=== Requirement ===
Restate the entries below without a single change.

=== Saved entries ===
╔══
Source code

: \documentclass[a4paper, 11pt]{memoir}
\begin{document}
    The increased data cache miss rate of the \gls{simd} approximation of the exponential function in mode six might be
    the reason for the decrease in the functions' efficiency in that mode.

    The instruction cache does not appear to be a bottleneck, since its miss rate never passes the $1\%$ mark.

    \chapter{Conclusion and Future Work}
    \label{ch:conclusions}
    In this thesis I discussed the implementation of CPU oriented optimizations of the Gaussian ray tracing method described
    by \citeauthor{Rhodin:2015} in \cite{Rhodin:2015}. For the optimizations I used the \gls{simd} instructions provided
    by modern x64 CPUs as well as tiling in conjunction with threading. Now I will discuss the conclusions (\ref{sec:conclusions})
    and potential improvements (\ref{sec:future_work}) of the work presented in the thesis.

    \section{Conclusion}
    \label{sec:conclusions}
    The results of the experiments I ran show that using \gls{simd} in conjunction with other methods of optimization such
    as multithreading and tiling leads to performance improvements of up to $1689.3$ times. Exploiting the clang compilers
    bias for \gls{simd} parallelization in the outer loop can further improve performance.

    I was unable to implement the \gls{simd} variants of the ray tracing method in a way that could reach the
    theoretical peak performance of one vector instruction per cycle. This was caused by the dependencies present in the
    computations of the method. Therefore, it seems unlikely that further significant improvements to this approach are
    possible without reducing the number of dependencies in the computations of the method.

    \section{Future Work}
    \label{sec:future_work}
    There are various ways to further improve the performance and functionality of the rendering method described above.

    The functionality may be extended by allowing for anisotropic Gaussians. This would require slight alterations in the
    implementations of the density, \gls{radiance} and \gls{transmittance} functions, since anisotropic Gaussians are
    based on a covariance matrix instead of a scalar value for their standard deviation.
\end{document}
╚══
=== Reply ===
Source code

: \documentclass[a4paper, 11pt]{memoir}
\begin{document}
    The increased data cache miss rate of the \gls{simd} approximation of the exponential function in mode six might be
    the reason for the decrease in the functions' efficiency in that mode.

    The instruction cache does not appear to be a bottleneck, since its miss rate never passes the $1\%$ mark.

    \chapter{Conclusion and Future Work}
    \label{ch:conclusions}
    In this thesis I discussed the implementation of CPU oriented optimizations of the Gaussian ray tracing method described
    by \citeauthor{Rhodin:2015} in \cite{Rhodin:2015}. For the optimizations I used the \gls{simd} instructions provided
    by modern x64 CPUs as well as tiling in conjunction with threading. Now I will discuss the conclusions (\ref{sec:conclusions})
    and potential improvements (\ref{sec:future_work}) of the work presented in the thesis.

    \section{Conclusion}
    \label{sec:conclusions}
    The results of the experiments I ran show that using \gls{simd} in conjunction with other methods of optimization such
    as multithreading and tiling leads to performance improvements of up to $1689.3$ times. Exploiting the clang compilers
    bias for \gls{simd} parallelization in the outer loop can further improve performance.

    I was unable to implement the \gls{simd} variants of the ray tracing method in a way that could reach the
    theoretical peak performance of one vector instruction per cycle. This was caused by the dependencies present in the
    computations of the method. Therefore, it seems unlikely that further significant improvements to this approach are
    possible without reducing the number of dependencies in the computations of the method.

    \section{Future Work}
    \label{sec:future_work}
    There are various ways to further improve the performance and functionality of the rendering method described above.

    The functionality may be extended by allowing for anisotropic Gaussians. This would require slight alterations in the
    implementations of the density, \gls{radiance} and \gls{transmittance} functions, since anisotropic Gaussians are
    based on a covariance matrix instead of a scalar value for their standard deviation.
\end{document}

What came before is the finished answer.